■ Work to complete: State only how many lines below include the string "supporting".
|---|
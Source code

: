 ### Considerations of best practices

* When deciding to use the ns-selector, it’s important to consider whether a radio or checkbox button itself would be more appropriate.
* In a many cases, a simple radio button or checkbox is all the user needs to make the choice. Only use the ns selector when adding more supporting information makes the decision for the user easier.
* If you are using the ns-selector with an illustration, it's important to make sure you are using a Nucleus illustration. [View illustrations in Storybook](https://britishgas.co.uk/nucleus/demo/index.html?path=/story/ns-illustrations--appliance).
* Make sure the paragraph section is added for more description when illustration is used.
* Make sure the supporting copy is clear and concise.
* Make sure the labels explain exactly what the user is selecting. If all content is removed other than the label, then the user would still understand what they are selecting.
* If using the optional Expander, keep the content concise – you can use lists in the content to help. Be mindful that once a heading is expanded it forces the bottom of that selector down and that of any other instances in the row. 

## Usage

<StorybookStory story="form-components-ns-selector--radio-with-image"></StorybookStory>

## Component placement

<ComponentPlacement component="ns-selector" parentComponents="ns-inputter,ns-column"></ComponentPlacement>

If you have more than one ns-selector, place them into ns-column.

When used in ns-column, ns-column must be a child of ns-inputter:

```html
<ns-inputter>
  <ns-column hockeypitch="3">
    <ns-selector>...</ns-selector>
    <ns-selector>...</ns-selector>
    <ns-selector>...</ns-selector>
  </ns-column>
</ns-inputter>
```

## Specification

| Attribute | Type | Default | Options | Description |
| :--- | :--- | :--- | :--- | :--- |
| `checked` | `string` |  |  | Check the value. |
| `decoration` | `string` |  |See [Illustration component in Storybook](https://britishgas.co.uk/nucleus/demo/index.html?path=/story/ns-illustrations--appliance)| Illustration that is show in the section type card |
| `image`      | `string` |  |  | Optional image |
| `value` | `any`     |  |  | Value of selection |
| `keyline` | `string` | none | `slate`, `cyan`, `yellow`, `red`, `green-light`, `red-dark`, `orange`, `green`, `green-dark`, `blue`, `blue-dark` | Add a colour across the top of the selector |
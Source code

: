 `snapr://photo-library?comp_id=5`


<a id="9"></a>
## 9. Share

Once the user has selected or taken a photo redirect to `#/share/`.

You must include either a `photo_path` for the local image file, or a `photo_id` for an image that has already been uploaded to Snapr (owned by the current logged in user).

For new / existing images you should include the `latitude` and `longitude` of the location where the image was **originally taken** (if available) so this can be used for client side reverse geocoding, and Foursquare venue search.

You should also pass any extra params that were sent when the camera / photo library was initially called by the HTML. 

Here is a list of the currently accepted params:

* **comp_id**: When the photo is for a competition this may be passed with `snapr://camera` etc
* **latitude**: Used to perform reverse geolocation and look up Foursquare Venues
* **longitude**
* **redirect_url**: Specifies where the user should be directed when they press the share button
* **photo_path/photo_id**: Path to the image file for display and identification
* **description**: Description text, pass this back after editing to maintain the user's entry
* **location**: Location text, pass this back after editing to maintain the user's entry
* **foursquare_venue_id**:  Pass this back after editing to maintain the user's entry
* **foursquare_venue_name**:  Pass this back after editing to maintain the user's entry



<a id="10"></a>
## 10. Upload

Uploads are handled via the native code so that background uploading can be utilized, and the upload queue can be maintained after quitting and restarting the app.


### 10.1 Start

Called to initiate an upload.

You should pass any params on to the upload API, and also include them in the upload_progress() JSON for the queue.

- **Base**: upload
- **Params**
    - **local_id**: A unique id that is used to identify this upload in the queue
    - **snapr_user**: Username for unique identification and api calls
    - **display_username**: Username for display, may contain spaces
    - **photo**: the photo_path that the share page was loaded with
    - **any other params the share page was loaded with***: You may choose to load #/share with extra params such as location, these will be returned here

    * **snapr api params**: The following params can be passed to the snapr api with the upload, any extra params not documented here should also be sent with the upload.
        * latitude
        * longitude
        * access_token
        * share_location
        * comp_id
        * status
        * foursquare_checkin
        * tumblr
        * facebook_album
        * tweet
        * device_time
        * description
|---|
■ Your solution: 2